Task directions:
The material below holds a span beginning at the line with "then open preview." and ending at the line with "- Prettier governs". Quote that span exactly, both ends included, and only that span.
━━ Data extracts ━━
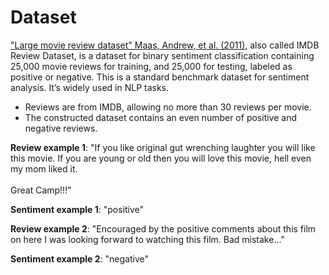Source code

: # Dataset
["Large movie review dataset" Maas, Andrew, et al. (2011)](https://ai.stanford.edu/~amaas/data/sentiment/), also called IMDB Review Dataset, is a dataset for binary sentiment classification containing 25,000 movie reviews for training, and 25,000 for testing, labeled as positive or negative. This is a standard benchmark dataset for sentiment analysis. It’s widely used in NLP tasks.

* Reviews are from IMDB, allowing no more than 30 reviews per movie.
* The constructed dataset contains an even number of positive and negative reviews.

**Review example 1**: "If you like original gut wrenching laughter you will like this movie. If you are young or old then you will love this movie, hell even my mom liked it.<br /><br />Great Camp!!!"

**Sentiment example 1**: "positive"


**Review example 2**: "Encouraged by the positive comments about this film on here I was looking forward to watching this film. Bad mistake..."

**Sentiment example 2**: "negative"
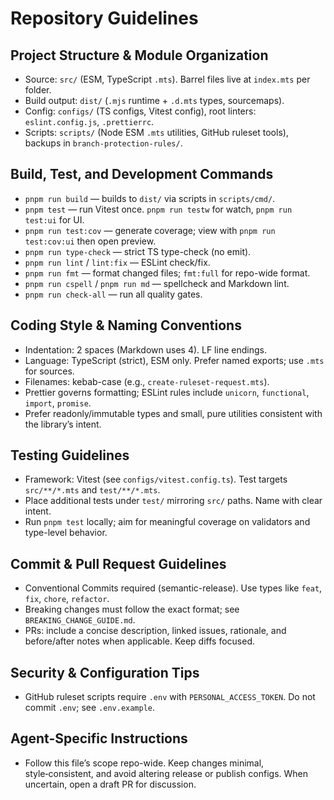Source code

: # Repository Guidelines

## Project Structure & Module Organization

- Source: `src/` (ESM, TypeScript `.mts`). Barrel files live at `index.mts` per folder.
- Build output: `dist/` (`.mjs` runtime + `.d.mts` types, sourcemaps).
- Config: `configs/` (TS configs, Vitest config), root linters: `eslint.config.js`, `.prettierrc`.
- Scripts: `scripts/` (Node ESM `.mts` utilities, GitHub ruleset tools), backups in `branch-protection-rules/`.

## Build, Test, and Development Commands

- `pnpm run build` — builds to `dist/` via scripts in `scripts/cmd/`.
- `pnpm test` — run Vitest once. `pnpm run testw` for watch, `pnpm run test:ui` for UI.
- `pnpm run test:cov` — generate coverage; view with `pnpm run test:cov:ui` then open preview.
- `pnpm run type-check` — strict TS type-check (no emit).
- `pnpm run lint` / `lint:fix` — ESLint check/fix.
- `pnpm run fmt` — format changed files; `fmt:full` for repo-wide format.
- `pnpm run cspell` / `pnpm run md` — spellcheck and Markdown lint.
- `pnpm run check-all` — run all quality gates.

## Coding Style & Naming Conventions

- Indentation: 2 spaces (Markdown uses 4). LF line endings.
- Language: TypeScript (strict), ESM only. Prefer named exports; use `.mts` for sources.
- Filenames: kebab-case (e.g., `create-ruleset-request.mts`).
- Prettier governs formatting; ESLint rules include `unicorn`, `functional`, `import`, `promise`.
- Prefer readonly/immutable types and small, pure utilities consistent with the library’s intent.

## Testing Guidelines

- Framework: Vitest (see `configs/vitest.config.ts`). Test targets `src/**/*.mts` and `test/**/*.mts`.
- Place additional tests under `test/` mirroring `src/` paths. Name with clear intent.
- Run `pnpm test` locally; aim for meaningful coverage on validators and type-level behavior.

## Commit & Pull Request Guidelines

- Conventional Commits required (semantic-release). Use types like `feat`, `fix`, `chore`, `refactor`.
- Breaking changes must follow the exact format; see `BREAKING_CHANGE_GUIDE.md`.
- PRs: include a concise description, linked issues, rationale, and before/after notes when applicable. Keep diffs focused.

## Security & Configuration Tips

- GitHub ruleset scripts require `.env` with `PERSONAL_ACCESS_TOKEN`. Do not commit `.env`; see `.env.example`.

## Agent-Specific Instructions

- Follow this file’s scope repo-wide. Keep changes minimal, style‑consistent, and avoid altering release or publish configs. When uncertain, open a draft PR for discussion.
━━━
Response to this exercise:
- `pnpm run test:cov` — generate coverage; view with `pnpm run test:cov:ui` then open preview.
- `pnpm run type-check` — strict TS type-check (no emit).
- `pnpm run lint` / `lint:fix` — ESLint check/fix.
- `pnpm run fmt` — format changed files; `fmt:full` for repo-wide format.
- `pnpm run cspell` / `pnpm run md` — spellcheck and Markdown lint.
- `pnpm run check-all` — run all quality gates.

## Coding Style & Naming Conventions

- Indentation: 2 spaces (Markdown uses 4). LF line endings.
- Language: TypeScript (strict), ESM only. Prefer named exports; use `.mts` for sources.
- Filenames: kebab-case (e.g., `create-ruleset-request.mts`).
- Prettier governs formatting; ESLint rules include `unicorn`, `functional`, `import`, `promise`.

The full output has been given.